Seluruh Fraksi DPRD Batu Bara Sepakat, Ranperda Perubahan PT Pembangunan Batra Berjaya Menjadi Perseroda Siap Disahkan
Rapat Paripurna berlangsung di Ruang Rapat Paripurna DPRD Kabupaten Batu Bara pada Senin (27/7/2026) pukul 15.00 WIB, dipimpin oleh unsur pimpinan DPRD dan dihadiri Wakil Ketua DPRD Nurhaji dan Rodial, Wakil Bupati Batu Bara Syafrizal, SE., MAP mewakili Bupati Batu Bara, Plt. Sekretaris DPRD Hardiman Sihombing, S.STP., M.SP, seluruh anggota DPRD, jajaran Organisasi Perangkat Daerah (OPD), serta unsur Forkopimda Kabupaten Batu Bara.

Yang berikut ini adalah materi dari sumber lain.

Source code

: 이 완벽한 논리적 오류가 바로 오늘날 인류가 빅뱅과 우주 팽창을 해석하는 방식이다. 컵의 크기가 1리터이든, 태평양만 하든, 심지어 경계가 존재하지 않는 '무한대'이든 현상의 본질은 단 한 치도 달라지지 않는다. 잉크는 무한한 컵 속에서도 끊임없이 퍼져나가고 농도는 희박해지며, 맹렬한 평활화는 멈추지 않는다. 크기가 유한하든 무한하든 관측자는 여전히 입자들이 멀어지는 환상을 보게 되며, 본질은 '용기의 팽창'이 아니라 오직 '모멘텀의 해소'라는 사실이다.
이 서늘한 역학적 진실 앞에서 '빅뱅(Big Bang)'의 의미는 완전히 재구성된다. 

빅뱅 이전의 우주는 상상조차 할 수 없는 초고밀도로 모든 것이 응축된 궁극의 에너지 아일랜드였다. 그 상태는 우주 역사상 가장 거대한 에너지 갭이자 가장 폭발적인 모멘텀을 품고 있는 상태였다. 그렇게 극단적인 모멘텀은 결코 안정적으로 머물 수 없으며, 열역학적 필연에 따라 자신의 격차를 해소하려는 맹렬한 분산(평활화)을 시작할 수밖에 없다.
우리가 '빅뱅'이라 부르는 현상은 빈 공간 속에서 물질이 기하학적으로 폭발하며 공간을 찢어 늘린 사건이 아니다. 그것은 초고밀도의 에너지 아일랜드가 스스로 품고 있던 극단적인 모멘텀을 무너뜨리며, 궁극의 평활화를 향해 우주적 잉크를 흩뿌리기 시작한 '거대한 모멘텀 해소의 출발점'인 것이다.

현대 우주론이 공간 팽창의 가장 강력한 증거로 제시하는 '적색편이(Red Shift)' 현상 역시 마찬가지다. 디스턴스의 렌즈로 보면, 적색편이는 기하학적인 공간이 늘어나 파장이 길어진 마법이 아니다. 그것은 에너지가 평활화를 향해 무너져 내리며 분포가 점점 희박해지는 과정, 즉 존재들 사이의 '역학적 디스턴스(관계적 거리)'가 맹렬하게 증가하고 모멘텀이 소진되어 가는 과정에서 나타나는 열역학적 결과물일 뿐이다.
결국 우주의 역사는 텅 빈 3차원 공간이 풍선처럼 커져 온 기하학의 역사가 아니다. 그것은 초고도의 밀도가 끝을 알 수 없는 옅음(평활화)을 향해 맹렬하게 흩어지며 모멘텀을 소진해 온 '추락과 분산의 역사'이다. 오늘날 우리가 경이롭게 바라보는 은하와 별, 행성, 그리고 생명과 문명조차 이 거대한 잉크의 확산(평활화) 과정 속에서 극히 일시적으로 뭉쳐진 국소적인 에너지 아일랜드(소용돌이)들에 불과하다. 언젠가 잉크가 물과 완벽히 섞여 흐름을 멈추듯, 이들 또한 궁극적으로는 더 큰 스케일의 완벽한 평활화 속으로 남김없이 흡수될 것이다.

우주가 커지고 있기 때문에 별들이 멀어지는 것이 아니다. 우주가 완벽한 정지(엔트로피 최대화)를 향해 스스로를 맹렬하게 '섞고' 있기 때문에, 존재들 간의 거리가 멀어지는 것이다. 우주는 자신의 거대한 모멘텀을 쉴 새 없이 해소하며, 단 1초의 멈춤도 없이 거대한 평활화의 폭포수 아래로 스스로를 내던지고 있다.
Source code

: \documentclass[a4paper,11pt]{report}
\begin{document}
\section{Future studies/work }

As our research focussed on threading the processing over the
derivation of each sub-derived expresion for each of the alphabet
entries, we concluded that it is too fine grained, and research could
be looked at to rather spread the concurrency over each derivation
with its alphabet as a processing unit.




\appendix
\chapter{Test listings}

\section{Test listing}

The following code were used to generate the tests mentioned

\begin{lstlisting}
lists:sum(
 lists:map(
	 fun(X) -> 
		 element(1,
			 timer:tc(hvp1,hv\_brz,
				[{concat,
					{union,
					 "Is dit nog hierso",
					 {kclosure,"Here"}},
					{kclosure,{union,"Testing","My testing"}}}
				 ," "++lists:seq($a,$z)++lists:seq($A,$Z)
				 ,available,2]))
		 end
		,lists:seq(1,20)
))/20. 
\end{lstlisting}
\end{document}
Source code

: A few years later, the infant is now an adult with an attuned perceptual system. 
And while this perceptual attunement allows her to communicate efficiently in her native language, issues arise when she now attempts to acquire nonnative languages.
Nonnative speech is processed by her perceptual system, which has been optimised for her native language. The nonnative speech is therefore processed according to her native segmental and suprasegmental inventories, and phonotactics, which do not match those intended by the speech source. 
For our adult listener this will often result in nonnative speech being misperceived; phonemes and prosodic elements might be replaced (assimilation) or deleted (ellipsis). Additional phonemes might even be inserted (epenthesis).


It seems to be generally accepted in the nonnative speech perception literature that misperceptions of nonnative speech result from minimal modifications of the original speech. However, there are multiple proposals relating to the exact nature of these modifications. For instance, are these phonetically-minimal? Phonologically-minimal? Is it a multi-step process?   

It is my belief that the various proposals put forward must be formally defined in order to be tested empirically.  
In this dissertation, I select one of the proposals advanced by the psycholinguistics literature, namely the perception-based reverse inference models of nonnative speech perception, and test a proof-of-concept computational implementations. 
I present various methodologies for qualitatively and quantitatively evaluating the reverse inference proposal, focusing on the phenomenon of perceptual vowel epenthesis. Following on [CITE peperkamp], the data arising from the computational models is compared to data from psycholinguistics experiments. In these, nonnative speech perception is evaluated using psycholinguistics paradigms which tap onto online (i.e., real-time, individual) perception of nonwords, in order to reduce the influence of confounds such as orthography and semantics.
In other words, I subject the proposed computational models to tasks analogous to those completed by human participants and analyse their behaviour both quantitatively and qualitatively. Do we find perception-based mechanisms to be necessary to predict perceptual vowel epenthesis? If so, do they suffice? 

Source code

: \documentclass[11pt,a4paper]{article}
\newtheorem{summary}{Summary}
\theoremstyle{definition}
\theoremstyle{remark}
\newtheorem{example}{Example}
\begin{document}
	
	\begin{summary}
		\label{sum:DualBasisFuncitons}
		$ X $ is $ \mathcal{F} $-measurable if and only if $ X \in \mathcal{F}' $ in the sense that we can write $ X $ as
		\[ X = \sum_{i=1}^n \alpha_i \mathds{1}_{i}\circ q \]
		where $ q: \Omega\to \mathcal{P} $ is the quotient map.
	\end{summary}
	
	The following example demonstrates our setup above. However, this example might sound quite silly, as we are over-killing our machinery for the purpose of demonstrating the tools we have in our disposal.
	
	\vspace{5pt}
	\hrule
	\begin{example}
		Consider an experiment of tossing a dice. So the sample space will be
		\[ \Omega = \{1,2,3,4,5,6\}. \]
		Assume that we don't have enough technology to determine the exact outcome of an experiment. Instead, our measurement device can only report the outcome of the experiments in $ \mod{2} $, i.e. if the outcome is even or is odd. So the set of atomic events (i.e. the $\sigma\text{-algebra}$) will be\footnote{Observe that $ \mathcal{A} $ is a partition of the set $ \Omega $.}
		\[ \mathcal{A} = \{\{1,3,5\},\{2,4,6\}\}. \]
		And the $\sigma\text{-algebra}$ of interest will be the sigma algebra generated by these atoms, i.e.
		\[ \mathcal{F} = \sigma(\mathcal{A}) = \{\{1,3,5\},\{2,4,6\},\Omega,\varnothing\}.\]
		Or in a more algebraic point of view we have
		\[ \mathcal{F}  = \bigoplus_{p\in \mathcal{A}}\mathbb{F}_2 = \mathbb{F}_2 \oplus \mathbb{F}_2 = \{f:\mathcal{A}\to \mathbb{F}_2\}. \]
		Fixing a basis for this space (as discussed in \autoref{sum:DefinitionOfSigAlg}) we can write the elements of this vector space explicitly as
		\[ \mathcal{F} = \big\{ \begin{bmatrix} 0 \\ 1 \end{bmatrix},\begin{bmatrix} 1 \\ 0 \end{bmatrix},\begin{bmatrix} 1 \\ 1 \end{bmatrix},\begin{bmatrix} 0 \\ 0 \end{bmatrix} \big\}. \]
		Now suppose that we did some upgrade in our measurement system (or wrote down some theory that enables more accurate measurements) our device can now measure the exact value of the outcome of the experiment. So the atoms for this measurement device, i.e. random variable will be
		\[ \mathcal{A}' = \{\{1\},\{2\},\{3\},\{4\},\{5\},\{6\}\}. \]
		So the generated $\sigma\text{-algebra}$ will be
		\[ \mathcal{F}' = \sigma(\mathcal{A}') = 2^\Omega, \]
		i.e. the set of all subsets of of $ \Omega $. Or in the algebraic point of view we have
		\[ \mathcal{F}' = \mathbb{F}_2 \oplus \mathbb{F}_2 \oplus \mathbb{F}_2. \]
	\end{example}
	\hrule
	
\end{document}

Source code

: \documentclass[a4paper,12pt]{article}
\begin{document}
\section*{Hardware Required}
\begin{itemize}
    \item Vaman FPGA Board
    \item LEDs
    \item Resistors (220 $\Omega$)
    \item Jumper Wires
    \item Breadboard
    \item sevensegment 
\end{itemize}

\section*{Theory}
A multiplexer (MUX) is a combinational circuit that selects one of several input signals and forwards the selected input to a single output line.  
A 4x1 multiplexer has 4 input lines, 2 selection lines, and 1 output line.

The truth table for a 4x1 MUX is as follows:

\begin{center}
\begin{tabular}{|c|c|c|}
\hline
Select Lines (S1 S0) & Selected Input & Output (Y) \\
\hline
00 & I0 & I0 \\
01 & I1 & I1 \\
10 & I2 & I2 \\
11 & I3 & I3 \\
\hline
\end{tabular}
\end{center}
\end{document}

Dalam rapat tersebut, enam fraksi DPRD Kabupaten Batu Bara secara bulat menyatakan menerima dan menyetujui Ranperda tentang perubahan bentuk hukum PT Pembangunan Batra Berjaya menjadi Perseroda untuk ditetapkan sebagai Peraturan Daerah (Perda).
Fraksi PDI Perjuangan melalui juru bicaranya, Rachel Rismauli Paranginangin, SS, menyampaikan bahwa fraksinya menerima dan menyetujui hasil pembahasan Panitia Khusus. Fraksi ini berharap seluruh catatan dan rekomendasi yang telah disampaikan dapat menjadi bahan evaluasi dalam meningkatkan kinerja pemerintah daerah, sekaligus menegaskan komitmennya menjalankan fungsi legislasi, penganggaran, dan pengawasan secara optimal demi mewujudkan tata kelola pemerintahan yang transparan, akuntabel, dan berpihak kepada kepentingan masyarakat.
Sementara itu, Fraksi Gerindra yang dibacakan Muhammad Safi’i menilai perubahan bentuk hukum tersebut merupakan langkah strategis dalam menyesuaikan regulasi dengan Undang-Undang Nomor 23 Tahun 2014 tentang Pemerintahan Daerah dan Peraturan Pemerintah Nomor 54 Tahun 2017 tentang Badan Usaha Milik Daerah. Menurut Gerindra, Perseroda diharapkan mampu menjadi BUMD yang profesional, transparan, berdaya saing, sekaligus menjadi motor penggerak pertumbuhan ekonomi daerah dan peningkatan Pendapatan Asli Daerah (PAD).
Fraksi PKS melalui Agung Setiawan, SE, memberikan apresiasi kepada Panitia Khusus atas proses pembahasan yang dinilai komprehensif. PKS menekankan pentingnya rencana bisnis yang jelas, kajian akademis, laporan keuangan, serta penilaian aset sebagai fondasi agar Perseroda mampu berkembang dan memberikan kontribusi nyata bagi pembangunan daerah.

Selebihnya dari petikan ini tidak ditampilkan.